Now a new book of his work doesn't just give us a glimpse into Coulon's world over the past five years, featuring imagery of the protests, parades, and the punk scene of New Orleans in all its messy glory; it also gives us an entirely raw perspective of America during the Trump era. Often sentimental, yet frequently striking, Revel & Revolt is a personal account of Coulon's life in the southeastern coast American city and follows his usual theme of class struggle and subculture movements.
Born in Hollywood "under the shadow of the 101 Freeway", Coulon is the eighth of ten siblings and he spent much of his childhood bouncing back and forth between divorced parents in California, Florida, and Oklahoma. At 13 years old, he moved out of his mother's LA apartment to live on the streets with punks he met in Hollywood while skipping school.

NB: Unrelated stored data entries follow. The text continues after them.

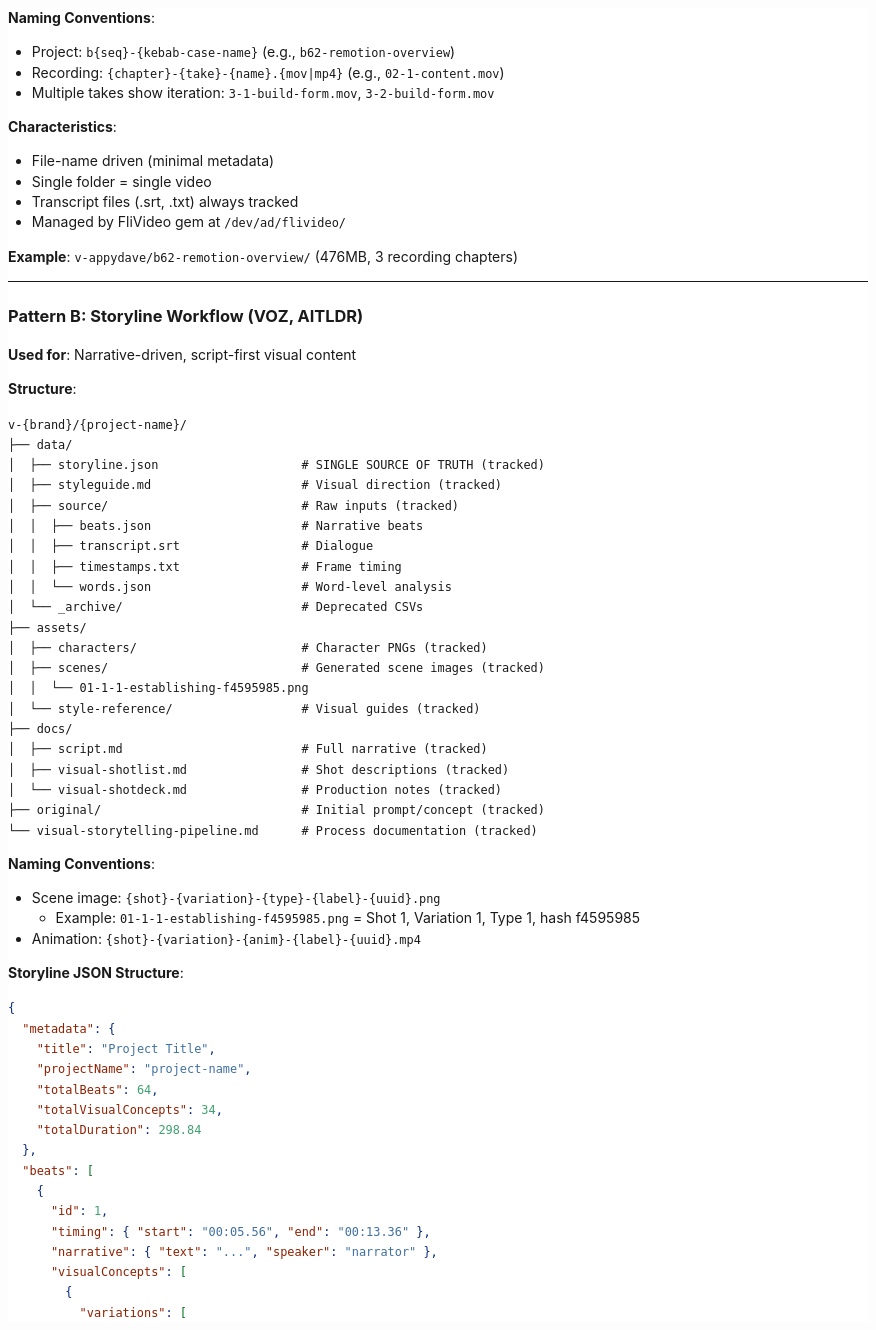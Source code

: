 **Naming Conventions**:
- Project: `b{seq}-{kebab-case-name}` (e.g., `b62-remotion-overview`)
- Recording: `{chapter}-{take}-{name}.{mov|mp4}` (e.g., `02-1-content.mov`)
- Multiple takes show iteration: `3-1-build-form.mov`, `3-2-build-form.mov`

**Characteristics**:
- File-name driven (minimal metadata)
- Single folder = single video
- Transcript files (.srt, .txt) always tracked
- Managed by FliVideo gem at `/dev/ad/flivideo/`

**Example**: `v-appydave/b62-remotion-overview/` (476MB, 3 recording chapters)

---

### Pattern B: Storyline Workflow (VOZ, AITLDR)

**Used for**: Narrative-driven, script-first visual content

**Structure**:
```
v-{brand}/{project-name}/
├── data/
│  ├── storyline.json                    # SINGLE SOURCE OF TRUTH (tracked)
│  ├── styleguide.md                     # Visual direction (tracked)
│  ├── source/                           # Raw inputs (tracked)
│  │  ├── beats.json                     # Narrative beats
│  │  ├── transcript.srt                 # Dialogue
│  │  ├── timestamps.txt                 # Frame timing
│  │  └── words.json                     # Word-level analysis
│  └── _archive/                         # Deprecated CSVs
├── assets/
│  ├── characters/                       # Character PNGs (tracked)
│  ├── scenes/                           # Generated scene images (tracked)
│  │  └── 01-1-1-establishing-f4595985.png
│  └── style-reference/                  # Visual guides (tracked)
├── docs/
│  ├── script.md                         # Full narrative (tracked)
│  ├── visual-shotlist.md                # Shot descriptions (tracked)
│  └── visual-shotdeck.md                # Production notes (tracked)
├── original/                            # Initial prompt/concept (tracked)
└── visual-storytelling-pipeline.md      # Process documentation (tracked)
```

**Naming Conventions**:
- Scene image: `{shot}-{variation}-{type}-{label}-{uuid}.png`
  - Example: `01-1-1-establishing-f4595985.png` = Shot 1, Variation 1, Type 1, hash f4595985
- Animation: `{shot}-{variation}-{anim}-{label}-{uuid}.mp4`

**Storyline JSON Structure**:
```json
{
  "metadata": {
    "title": "Project Title",
    "projectName": "project-name",
    "totalBeats": 64,
    "totalVisualConcepts": 34,
    "totalDuration": 298.84
  },
  "beats": [
    {
      "id": 1,
      "timing": { "start": "00:05.56", "end": "00:13.36" },
      "narrative": { "text": "...", "speaker": "narrator" },
      "visualConcepts": [
        {
          "variations": [
```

As an "unhoused juvenile", Coulon travelled by freight trains, buses, and by thumb – hitch-hiking across the country, following a network of derelict squats, punk houses, collectives, and DIY art spaces. Sometimes he'd return to Oklahoma for a season to "flip burgers" in his father's cafe, or Oakland to spend time with his brother. He worked seasonally pouring concrete in Montana, as a farmworker in Washington, harvesting sugar beets in Minnesota, painting houses in New Orleans, bookbinding in San Francisco, as a line cook in Cincinnati, doing demolition in NYC, and framing art in Tampa Bay. It was through all these experiences that Coulon developed his unique perspective and they continue to inspire his work today.
Although no longer on the road or homeless, Coulon's imagery clearly has an understanding of life on the street and transient Americana, and documents the "uncommon" in a way that is both sentimental and timeless. As the book's description puts it, "In a cultural landscape weighted towards marketed notions of refinement, class, and commerce, Coulon's photographs explore everyday splendour and profound moments that often go unnoticed".

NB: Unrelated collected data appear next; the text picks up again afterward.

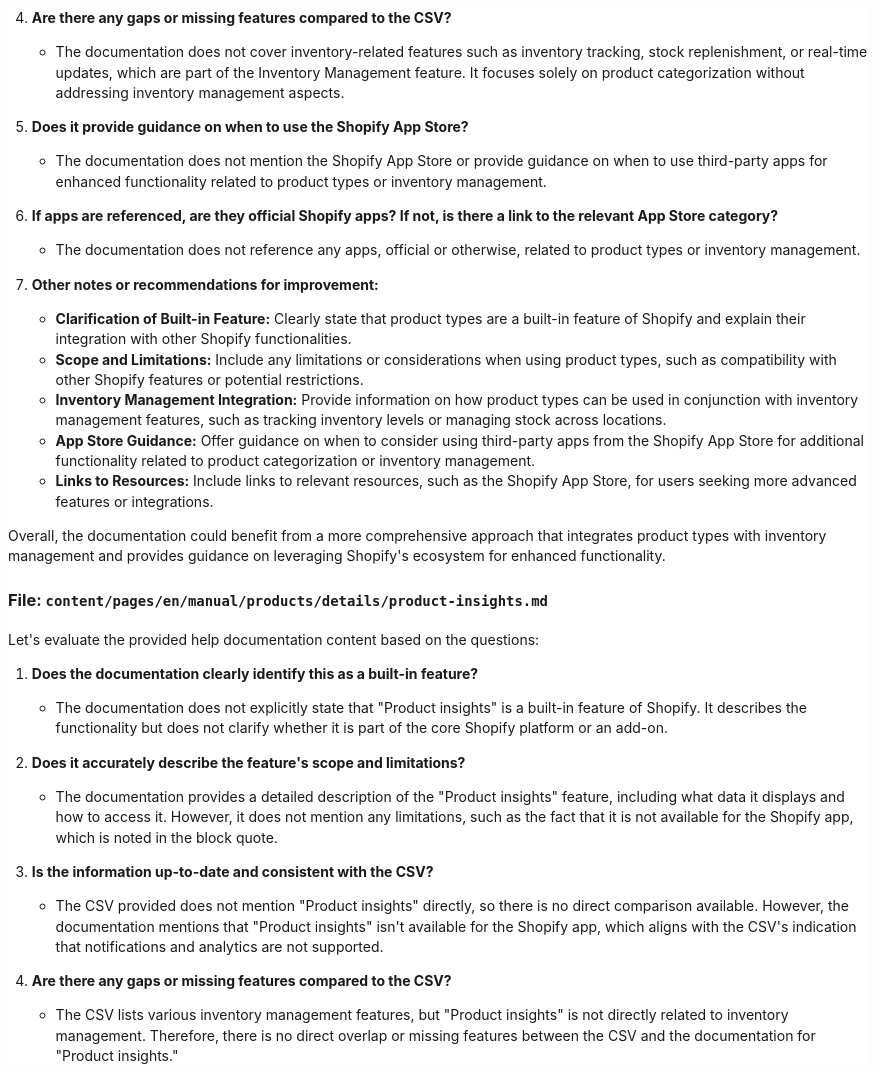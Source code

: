 4. **Are there any gaps or missing features compared to the CSV?**
   - The documentation does not cover inventory-related features such as inventory tracking, stock replenishment, or real-time updates, which are part of the Inventory Management feature. It focuses solely on product categorization without addressing inventory management aspects.

5. **Does it provide guidance on when to use the Shopify App Store?**
   - The documentation does not mention the Shopify App Store or provide guidance on when to use third-party apps for enhanced functionality related to product types or inventory management.

6. **If apps are referenced, are they official Shopify apps? If not, is there a link to the relevant App Store category?**
   - The documentation does not reference any apps, official or otherwise, related to product types or inventory management.

7. **Other notes or recommendations for improvement:**
   - **Clarification of Built-in Feature:** Clearly state that product types are a built-in feature of Shopify and explain their integration with other Shopify functionalities.
   - **Scope and Limitations:** Include any limitations or considerations when using product types, such as compatibility with other Shopify features or potential restrictions.
   - **Inventory Management Integration:** Provide information on how product types can be used in conjunction with inventory management features, such as tracking inventory levels or managing stock across locations.
   - **App Store Guidance:** Offer guidance on when to consider using third-party apps from the Shopify App Store for additional functionality related to product categorization or inventory management.
   - **Links to Resources:** Include links to relevant resources, such as the Shopify App Store, for users seeking more advanced features or integrations.

Overall, the documentation could benefit from a more comprehensive approach that integrates product types with inventory management and provides guidance on leveraging Shopify's ecosystem for enhanced functionality.

### File: `content/pages/en/manual/products/details/product-insights.md`

Let's evaluate the provided help documentation content based on the questions:

1. **Does the documentation clearly identify this as a built-in feature?**
   - The documentation does not explicitly state that "Product insights" is a built-in feature of Shopify. It describes the functionality but does not clarify whether it is part of the core Shopify platform or an add-on.

2. **Does it accurately describe the feature's scope and limitations?**
   - The documentation provides a detailed description of the "Product insights" feature, including what data it displays and how to access it. However, it does not mention any limitations, such as the fact that it is not available for the Shopify app, which is noted in the block quote.

3. **Is the information up-to-date and consistent with the CSV?**
   - The CSV provided does not mention "Product insights" directly, so there is no direct comparison available. However, the documentation mentions that "Product insights" isn't available for the Shopify app, which aligns with the CSV's indication that notifications and analytics are not supported.

4. **Are there any gaps or missing features compared to the CSV?**
   - The CSV lists various inventory management features, but "Product insights" is not directly related to inventory management. Therefore, there is no direct overlap or missing features between the CSV and the documentation for "Product insights."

Alongside his photography, Coulon began making films more than a decade ago and he has since worked on over 50 productions ranging from music videos, documentaries, and TV series. He has worked as a camera operator, cinematographer, director, producer, and in a variety of art department roles. When he's not collaborating with a film crew, Coulon is busy with small personal photoshoots, experimenting with a range of analogue film media. As mentioned previously, he mainly uses 35mm Kodak film to explore themes of social unrest, romance, liberation, adventure, and rebellious humour.

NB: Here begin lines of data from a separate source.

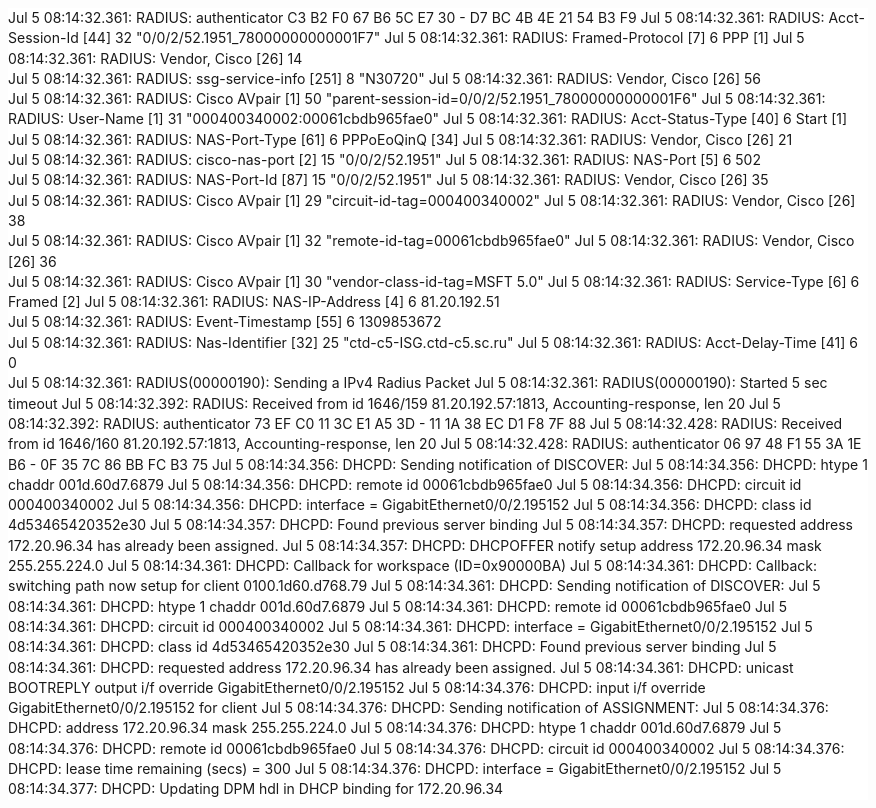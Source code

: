 Jul  5 08:14:32.361: RADIUS:  authenticator C3 B2 F0 67 B6 5C E7 30 - D7 BC 4B 4E 21 54 B3 F9
Jul  5 08:14:32.361: RADIUS:  Acct-Session-Id     [44]  32  "0/0/2/52.1951_78000000000001F7"
Jul  5 08:14:32.361: RADIUS:  Framed-Protocol     [7]   6   PPP                       [1]
Jul  5 08:14:32.361: RADIUS:  Vendor, Cisco       [26]  14  
Jul  5 08:14:32.361: RADIUS:   ssg-service-info   [251] 8   "N30720"
Jul  5 08:14:32.361: RADIUS:  Vendor, Cisco       [26]  56  
Jul  5 08:14:32.361: RADIUS:   Cisco AVpair       [1]   50  "parent-session-id=0/0/2/52.1951_78000000000001F6"
Jul  5 08:14:32.361: RADIUS:  User-Name           [1]   31  "000400340002:00061cbdb965fae0"
Jul  5 08:14:32.361: RADIUS:  Acct-Status-Type    [40]  6   Start                     [1]
Jul  5 08:14:32.361: RADIUS:  NAS-Port-Type       [61]  6   PPPoEoQinQ                [34]
Jul  5 08:14:32.361: RADIUS:  Vendor, Cisco       [26]  21  
Jul  5 08:14:32.361: RADIUS:   cisco-nas-port     [2]   15  "0/0/2/52.1951"
Jul  5 08:14:32.361: RADIUS:  NAS-Port            [5]   6   502                       
Jul  5 08:14:32.361: RADIUS:  NAS-Port-Id         [87]  15  "0/0/2/52.1951"
Jul  5 08:14:32.361: RADIUS:  Vendor, Cisco       [26]  35  
Jul  5 08:14:32.361: RADIUS:   Cisco AVpair       [1]   29  "circuit-id-tag=000400340002"
Jul  5 08:14:32.361: RADIUS:  Vendor, Cisco       [26]  38  
Jul  5 08:14:32.361: RADIUS:   Cisco AVpair       [1]   32  "remote-id-tag=00061cbdb965fae0"
Jul  5 08:14:32.361: RADIUS:  Vendor, Cisco       [26]  36  
Jul  5 08:14:32.361: RADIUS:   Cisco AVpair       [1]   30  "vendor-class-id-tag=MSFT 5.0"
Jul  5 08:14:32.361: RADIUS:  Service-Type        [6]   6   Framed                    [2]
Jul  5 08:14:32.361: RADIUS:  NAS-IP-Address      [4]   6   81.20.192.51              
Jul  5 08:14:32.361: RADIUS:  Event-Timestamp     [55]  6   1309853672                
Jul  5 08:14:32.361: RADIUS:  Nas-Identifier      [32]  25  "ctd-c5-ISG.ctd-c5.sc.ru"
Jul  5 08:14:32.361: RADIUS:  Acct-Delay-Time     [41]  6   0                         
Jul  5 08:14:32.361: RADIUS(00000190): Sending a IPv4 Radius
                                        Packet
Jul  5 08:14:32.361: RADIUS(00000190): Started 5 sec timeout
Jul  5 08:14:32.392: RADIUS: Received from id 1646/159 81.20.192.57:1813, Accounting-response, len 20
Jul  5 08:14:32.392: RADIUS:  authenticator 73 EF C0 11 3C E1 A5 3D - 11 1A 38 EC D1 F8 7F 88
Jul  5 08:14:32.428: RADIUS: Received from id 1646/160 81.20.192.57:1813, Accounting-response, len 20
Jul  5 08:14:32.428: RADIUS:  authenticator 06 97 48 F1 55 3A 1E B6 - 0F 35 7C 86 BB FC B3 75
Jul  5 08:14:34.356: DHCPD: Sending notification of DISCOVER:
Jul  5 08:14:34.356:   DHCPD: htype 1 chaddr 001d.60d7.6879
Jul  5 08:14:34.356:   DHCPD: remote id 00061cbdb965fae0
Jul  5 08:14:34.356:   DHCPD: circuit id 000400340002
Jul  5 08:14:34.356:   DHCPD: interface = GigabitEthernet0/0/2.195152
Jul  5 08:14:34.356:   DHCPD: class id 4d53465420352e30
Jul  5 08:14:34.357: DHCPD: Found previous server binding
Jul  5 08:14:34.357: DHCPD: requested address 172.20.96.34 has already been assigned.
Jul  5 08:14:34.357: DHCPD: DHCPOFFER notify setup address 172.20.96.34 mask 255.255.224.0
Jul  5 08:14:34.361: DHCPD: Callback for workspace (ID=0x90000BA)
Jul  5 08:14:34.361: DHCPD: Callback: switching path now setup for client 0100.1d60.d768.79
Jul  5 08:14:34.361: DHCPD: Sending notification of DISCOVER:
Jul  5 08:14:34.361:   DHCPD: htype 1 chaddr 001d.60d7.6879
Jul  5 08:14:34.361:   DHCPD: remote id 00061cbdb965fae0
Jul  5 08:14:34.361:   DHCPD: circuit id 000400340002
Jul  5 08:14:34.361:   DHCPD: interface = GigabitEthernet0/0/2.195152
Jul  5 08:14:34.361:   DHCPD: class id 4d53465420352e30
Jul  5 08:14:34.361: DHCPD: Found previous server binding
Jul  5 08:14:34.361: DHCPD: requested address 172.20.96.34 has already been assigned.
Jul  5 08:14:34.361: DHCPD: unicast BOOTREPLY output i/f override GigabitEthernet0/0/2.195152
Jul  5 08:14:34.376: DHCPD: input i/f override GigabitEthernet0/0/2.195152 for client
Jul  5 08:14:34.376: DHCPD: Sending notification of ASSIGNMENT:
Jul  5 08:14:34.376:  DHCPD: address 172.20.96.34 mask 255.255.224.0
Jul  5 08:14:34.376:   DHCPD: htype 1 chaddr 001d.60d7.6879
Jul  5 08:14:34.376:   DHCPD: remote id 00061cbdb965fae0
Jul  5 08:14:34.376:   DHCPD: circuit id 000400340002
Jul  5 08:14:34.376:   DHCPD: lease time remaining (secs) = 300
Jul  5 08:14:34.376:   DHCPD: interface = GigabitEthernet0/0/2.195152
Jul  5 08:14:34.377: DHCPD: Updating DPM hdl in DHCP binding for 172.20.96.34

With his documentation of alleyways, rail yards, detritus, and bizarre urban landscapes, he introduces us to disregarded spaces and the people that inhabit them. His photographs of punks, parades, and protests are a window into what’s beyond the barricades, in the thick of the action. From this vantage, there is a letting go of preconceived ideas and access to points beyond the dominant narratives.
Revel & Revolt, published on 12 April, doesn't just document the alleyways, rail yards, detritus, and bizarre urban landscapes of his life so far; it introduces us to forgotten or hidden spaces and the people that call them home. These photographs of punks, parades and protests take us right into the thick of the action of the last five years of America, forcing us to leave behind any preconceived ideas and see a very unique and personal perspective.